Os profissionais concordam que, atualmente, essa é a grande estratégia de combate à pirataria de conteúdo audiovisual. Nesse sentido, Pappas traz como exemplo Portugal, que tem investido ativamente nesse trabalho e obtido bons resultados. No caso do site-blocking administrativo, que é o que está sendo praticado no país, o titular do conteúdo submete uma queixa ao IGAC (Inspeção-Geral das Atividades Culturais), que envia uma lista aos anunciantes com os sites onde não devem investir. Então, a denúncia é apreciada e o órgão tem até 15 dias para bloquear os sites. Em sua apresentação, Pappas trouxe uma aspa de Daniela Antão, da Apritel (Associação Portuguesa de Representação da Indústria de Telecomunicações), na qual ela diz: "As decisões são implementadas quase que imediatamente. A chave para o sucesso desse modelo adotado foi o pragmatismo". A especialista brasileira acrescenta que as características do sistema são celeridade no fluxo, maior efetividade e baixo custo. Existe ainda o site-blocking judicial, praticado no Reino Unido, que consiste em uma intervenção em tempo real após uma ordem judicial junto aos ISPs.

Marcelo Goyanes, da Murta Goyanes Advogados, também aponta a interrupção dos sites ilegais como um caminho em potencial na estratégia de combate. O advogado esclareceu como a medida funciona na prática: o titular do conteúdo propõe uma ação judicial contra o provedor de conexão para impedir acesso ao sítio ilegal. Na sequência, o juiz determina a interrupção e intima o provedor, que interrompe o acesso ao sítio usando meios técnicos disponíveis. Por fim, os usuários não conseguem mais acessar o sítio ilegal no país. Goyanes explicou que já existem exemplos concretos de interrupção de sites no Brasil – há um projeto de lei em trâmite para oficializar a medida mas, de qualquer forma, a legislação autoral brasileira já garante que esse caminho funcione. "É uma possibilidade de cortar o problema em sua 'coluna vertebral'. São medidas que surgiram na Inglaterra, em 2011, em uma ação da Fox contra um site chamado Newzbin.
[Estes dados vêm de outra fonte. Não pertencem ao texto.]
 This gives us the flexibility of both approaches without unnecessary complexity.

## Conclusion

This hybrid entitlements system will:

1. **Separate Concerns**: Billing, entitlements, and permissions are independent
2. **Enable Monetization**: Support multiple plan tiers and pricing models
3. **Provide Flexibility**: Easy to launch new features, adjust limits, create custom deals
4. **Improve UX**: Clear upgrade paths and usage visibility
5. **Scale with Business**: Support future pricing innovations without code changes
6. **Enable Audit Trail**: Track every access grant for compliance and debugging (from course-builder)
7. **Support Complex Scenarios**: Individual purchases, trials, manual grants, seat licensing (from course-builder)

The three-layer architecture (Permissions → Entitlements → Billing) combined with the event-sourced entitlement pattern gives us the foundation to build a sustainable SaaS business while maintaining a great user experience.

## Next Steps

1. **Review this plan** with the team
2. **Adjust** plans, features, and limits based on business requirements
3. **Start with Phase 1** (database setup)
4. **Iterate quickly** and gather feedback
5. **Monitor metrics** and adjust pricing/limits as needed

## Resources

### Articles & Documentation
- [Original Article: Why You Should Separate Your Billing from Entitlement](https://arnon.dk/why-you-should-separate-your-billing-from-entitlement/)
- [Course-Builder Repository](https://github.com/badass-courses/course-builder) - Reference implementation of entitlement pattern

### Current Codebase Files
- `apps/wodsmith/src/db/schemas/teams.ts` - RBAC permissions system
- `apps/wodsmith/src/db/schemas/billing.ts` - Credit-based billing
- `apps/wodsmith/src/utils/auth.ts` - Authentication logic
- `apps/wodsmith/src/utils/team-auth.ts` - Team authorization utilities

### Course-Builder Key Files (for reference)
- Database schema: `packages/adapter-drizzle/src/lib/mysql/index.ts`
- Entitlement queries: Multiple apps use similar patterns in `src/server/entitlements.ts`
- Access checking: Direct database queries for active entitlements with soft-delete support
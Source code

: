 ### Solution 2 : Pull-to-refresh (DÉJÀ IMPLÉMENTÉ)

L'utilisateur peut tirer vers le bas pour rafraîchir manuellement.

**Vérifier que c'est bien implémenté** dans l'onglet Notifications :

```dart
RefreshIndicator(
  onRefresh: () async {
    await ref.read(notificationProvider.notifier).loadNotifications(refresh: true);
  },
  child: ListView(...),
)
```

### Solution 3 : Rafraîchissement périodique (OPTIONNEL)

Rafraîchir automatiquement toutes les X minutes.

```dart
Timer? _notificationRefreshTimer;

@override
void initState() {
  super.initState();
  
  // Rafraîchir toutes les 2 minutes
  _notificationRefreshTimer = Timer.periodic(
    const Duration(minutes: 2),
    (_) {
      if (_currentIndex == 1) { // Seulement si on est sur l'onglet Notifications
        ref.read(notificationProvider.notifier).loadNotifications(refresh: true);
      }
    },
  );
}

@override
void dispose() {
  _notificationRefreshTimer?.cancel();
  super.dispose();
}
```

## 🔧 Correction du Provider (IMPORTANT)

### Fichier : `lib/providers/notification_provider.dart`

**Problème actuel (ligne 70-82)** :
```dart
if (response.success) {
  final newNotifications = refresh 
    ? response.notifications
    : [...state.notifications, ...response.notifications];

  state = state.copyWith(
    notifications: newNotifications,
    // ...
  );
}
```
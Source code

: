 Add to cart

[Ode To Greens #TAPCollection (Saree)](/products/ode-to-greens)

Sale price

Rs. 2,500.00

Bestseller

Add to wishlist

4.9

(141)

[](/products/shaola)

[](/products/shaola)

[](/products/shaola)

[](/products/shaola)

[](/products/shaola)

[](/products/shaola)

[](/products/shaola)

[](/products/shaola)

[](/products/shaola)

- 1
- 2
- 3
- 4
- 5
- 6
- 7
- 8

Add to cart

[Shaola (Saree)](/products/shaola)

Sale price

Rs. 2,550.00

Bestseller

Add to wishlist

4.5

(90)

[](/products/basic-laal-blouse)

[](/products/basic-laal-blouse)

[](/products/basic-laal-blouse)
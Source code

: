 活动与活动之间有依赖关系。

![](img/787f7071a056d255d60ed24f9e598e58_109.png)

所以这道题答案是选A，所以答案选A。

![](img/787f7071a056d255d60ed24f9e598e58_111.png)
O resultado foi positivo e o modelo segue replicado", contou Goyanes.

O que a Ancine tem feito

A Agência tem, por objetivo, "zelar pelo respeito ao direito autoral sobre obras audiovisuais nacionais e estrangeiras"; "como competência, promover o combate à pirataria de obras audiovisuais"; e "cabe ao diretor-presidente da Ancine recomendar a propositura de ação civil pública pela Ancine nos casos previstos em Lei", de acordo com a MP 2228-1/01, Arts. 6º, XI, 7º e 10, XI.

A Ancine tem de fato atuado efetivamente no combate à pirataria no audiovisual – é um trabalho que começou há dois anos, com a criação da Câmara Técnica de Combate à Pirataria (CTCP), e tem recebido bastante apoio no meio, em um projeto que Goyanes define como "bem promissor". O advogado detalhou ainda que as ações da Agência nesse sentido podem passar por cooperações entre órgãos, acordos com marketplaces e apreensões com a Polícia Federal, entre outras medidas.

Entre exemplos recentes de ações da Ancine relacionadas à pirataria, estão a "Operação 404" de novembro de 2019 e a fiscalização e apreensão de set-top boxes piratas nos Portos do Pará e Rio, em montante superior a R$50M, via liderança da Agência. "A Câmara Técnica tem muito a nos oferecer e ajudar o mercado audiovisual", concluiu Goyanes.